▶ _Data records_:
───
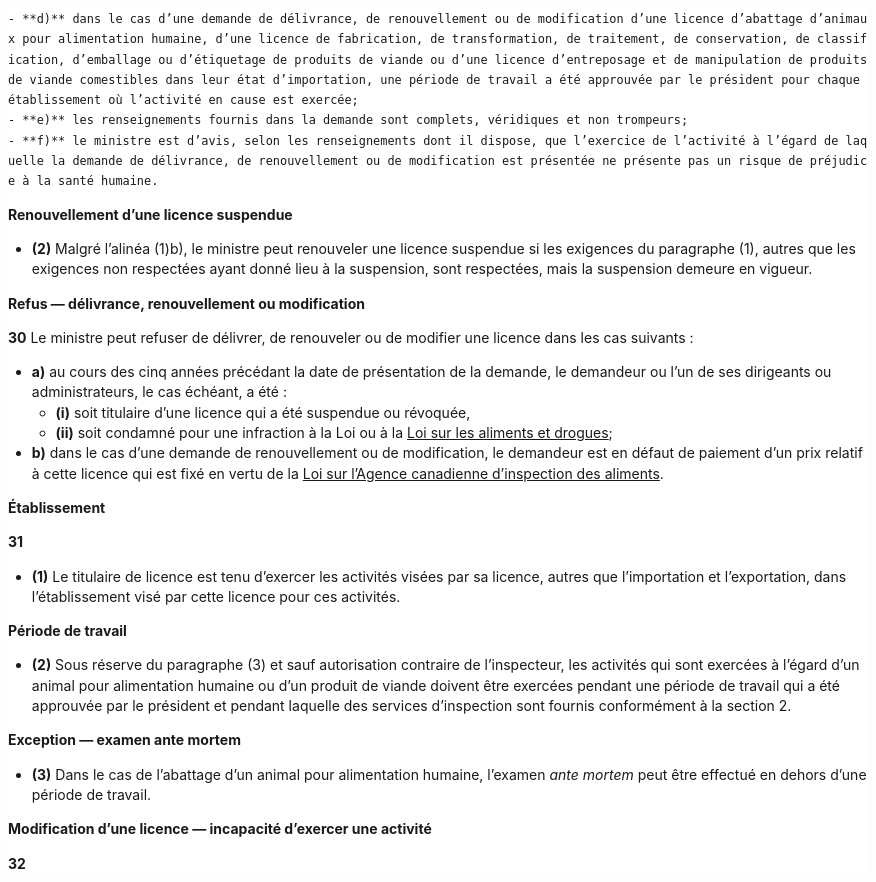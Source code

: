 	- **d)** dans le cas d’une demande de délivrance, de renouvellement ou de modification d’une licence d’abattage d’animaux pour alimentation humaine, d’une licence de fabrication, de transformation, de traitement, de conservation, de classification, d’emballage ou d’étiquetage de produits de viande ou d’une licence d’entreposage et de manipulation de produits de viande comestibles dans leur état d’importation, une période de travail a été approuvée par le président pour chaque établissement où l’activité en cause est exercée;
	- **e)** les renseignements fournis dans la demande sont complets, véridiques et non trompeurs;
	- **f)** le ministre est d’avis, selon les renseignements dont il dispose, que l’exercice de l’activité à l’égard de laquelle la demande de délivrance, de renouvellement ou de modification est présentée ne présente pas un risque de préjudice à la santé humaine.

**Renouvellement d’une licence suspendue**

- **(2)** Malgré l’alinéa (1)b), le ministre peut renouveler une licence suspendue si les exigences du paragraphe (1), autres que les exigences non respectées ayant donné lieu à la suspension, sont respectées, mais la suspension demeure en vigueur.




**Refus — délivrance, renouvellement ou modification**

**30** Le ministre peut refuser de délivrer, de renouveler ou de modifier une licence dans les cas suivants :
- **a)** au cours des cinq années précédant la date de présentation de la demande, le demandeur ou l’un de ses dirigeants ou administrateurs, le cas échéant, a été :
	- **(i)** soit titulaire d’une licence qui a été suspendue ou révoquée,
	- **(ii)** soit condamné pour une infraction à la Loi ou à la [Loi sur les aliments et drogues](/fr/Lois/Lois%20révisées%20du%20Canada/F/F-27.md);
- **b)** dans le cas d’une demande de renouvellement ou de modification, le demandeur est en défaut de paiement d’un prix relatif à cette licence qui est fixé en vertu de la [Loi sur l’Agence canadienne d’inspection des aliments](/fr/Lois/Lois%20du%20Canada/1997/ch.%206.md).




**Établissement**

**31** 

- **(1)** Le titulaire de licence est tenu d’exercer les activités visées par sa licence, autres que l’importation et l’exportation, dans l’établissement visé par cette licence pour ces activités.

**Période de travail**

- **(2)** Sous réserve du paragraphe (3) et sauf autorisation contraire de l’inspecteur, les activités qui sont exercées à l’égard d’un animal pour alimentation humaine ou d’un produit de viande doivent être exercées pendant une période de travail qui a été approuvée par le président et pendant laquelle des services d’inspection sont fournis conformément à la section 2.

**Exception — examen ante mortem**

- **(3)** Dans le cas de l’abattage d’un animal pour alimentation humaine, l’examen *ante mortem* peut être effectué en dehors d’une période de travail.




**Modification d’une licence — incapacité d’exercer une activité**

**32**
───
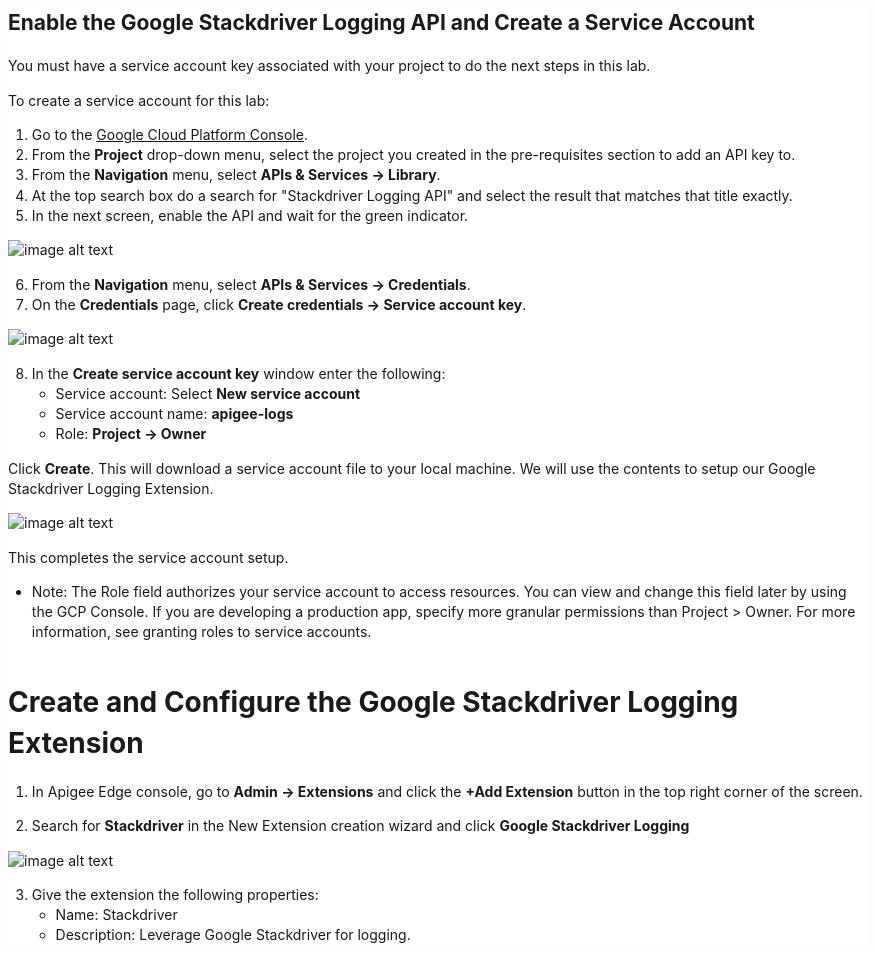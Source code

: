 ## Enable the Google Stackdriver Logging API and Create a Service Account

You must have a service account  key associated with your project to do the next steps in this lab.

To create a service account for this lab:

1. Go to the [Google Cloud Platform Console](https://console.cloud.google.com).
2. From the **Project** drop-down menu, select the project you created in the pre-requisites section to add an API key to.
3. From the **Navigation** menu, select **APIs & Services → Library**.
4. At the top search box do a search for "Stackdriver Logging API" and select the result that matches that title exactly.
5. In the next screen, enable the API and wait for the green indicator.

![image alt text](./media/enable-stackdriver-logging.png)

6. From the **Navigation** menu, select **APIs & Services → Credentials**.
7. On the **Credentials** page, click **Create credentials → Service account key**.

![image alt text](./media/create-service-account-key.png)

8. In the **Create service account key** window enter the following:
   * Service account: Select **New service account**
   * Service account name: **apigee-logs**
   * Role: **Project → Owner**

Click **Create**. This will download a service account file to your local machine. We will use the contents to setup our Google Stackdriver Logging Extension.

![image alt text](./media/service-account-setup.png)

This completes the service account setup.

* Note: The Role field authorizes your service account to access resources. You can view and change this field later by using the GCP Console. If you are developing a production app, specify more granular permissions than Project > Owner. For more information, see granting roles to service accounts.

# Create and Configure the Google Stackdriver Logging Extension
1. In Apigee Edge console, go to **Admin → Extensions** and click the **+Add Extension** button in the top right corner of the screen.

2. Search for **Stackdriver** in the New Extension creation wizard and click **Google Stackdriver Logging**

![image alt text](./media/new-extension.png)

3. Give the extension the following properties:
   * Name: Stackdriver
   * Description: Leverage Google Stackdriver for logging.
───
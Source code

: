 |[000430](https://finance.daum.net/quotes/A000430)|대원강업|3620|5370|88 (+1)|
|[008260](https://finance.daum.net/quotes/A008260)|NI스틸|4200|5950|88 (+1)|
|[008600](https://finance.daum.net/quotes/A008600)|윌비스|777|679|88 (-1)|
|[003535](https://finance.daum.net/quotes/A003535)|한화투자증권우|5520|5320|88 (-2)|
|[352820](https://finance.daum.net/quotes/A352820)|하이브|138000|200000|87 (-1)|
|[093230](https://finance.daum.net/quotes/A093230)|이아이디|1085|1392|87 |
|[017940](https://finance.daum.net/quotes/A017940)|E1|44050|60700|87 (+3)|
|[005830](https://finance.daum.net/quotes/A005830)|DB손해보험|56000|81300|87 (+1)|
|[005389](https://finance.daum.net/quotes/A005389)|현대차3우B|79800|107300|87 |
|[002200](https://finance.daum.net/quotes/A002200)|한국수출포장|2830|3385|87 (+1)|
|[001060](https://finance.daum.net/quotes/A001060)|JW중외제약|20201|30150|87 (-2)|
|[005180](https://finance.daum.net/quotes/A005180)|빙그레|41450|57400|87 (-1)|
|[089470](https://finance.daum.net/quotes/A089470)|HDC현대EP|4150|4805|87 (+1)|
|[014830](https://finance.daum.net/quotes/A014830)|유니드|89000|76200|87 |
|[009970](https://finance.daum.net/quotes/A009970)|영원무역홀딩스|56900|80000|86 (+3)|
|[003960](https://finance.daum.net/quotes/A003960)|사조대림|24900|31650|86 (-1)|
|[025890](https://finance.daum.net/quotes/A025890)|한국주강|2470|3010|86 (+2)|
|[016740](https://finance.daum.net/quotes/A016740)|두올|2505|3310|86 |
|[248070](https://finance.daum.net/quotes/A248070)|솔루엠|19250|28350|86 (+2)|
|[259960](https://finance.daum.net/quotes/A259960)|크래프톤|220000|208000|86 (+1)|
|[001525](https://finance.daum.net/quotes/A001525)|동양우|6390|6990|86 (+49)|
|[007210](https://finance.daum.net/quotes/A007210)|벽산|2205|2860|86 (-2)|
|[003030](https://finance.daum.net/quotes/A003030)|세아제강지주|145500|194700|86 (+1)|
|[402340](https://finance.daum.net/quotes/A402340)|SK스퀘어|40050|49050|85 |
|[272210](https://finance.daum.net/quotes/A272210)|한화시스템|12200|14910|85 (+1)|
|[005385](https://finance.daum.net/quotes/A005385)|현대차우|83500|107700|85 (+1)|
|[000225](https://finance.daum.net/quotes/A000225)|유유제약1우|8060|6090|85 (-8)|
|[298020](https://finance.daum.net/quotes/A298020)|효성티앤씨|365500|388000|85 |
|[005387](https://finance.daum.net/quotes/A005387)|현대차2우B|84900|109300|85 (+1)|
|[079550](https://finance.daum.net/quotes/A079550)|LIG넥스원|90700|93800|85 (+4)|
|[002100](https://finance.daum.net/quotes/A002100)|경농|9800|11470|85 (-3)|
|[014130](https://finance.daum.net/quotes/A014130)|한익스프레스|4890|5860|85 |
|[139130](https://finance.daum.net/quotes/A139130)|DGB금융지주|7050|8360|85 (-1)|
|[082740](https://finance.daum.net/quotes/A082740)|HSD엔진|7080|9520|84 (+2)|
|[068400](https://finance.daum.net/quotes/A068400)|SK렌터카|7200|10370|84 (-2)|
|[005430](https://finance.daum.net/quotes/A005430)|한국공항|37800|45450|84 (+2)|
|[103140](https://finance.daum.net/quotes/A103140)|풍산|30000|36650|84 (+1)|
───
▶ _Task brief_: Among the lines of the data, which ones contain the word "examen"? Show them.

▶ _Task output_:
**Exception — examen ante mortem**
- **(3)** Dans le cas de l’abattage d’un animal pour alimentation humaine, l’examen *ante mortem* peut être effectué en dehors d’une période de travail.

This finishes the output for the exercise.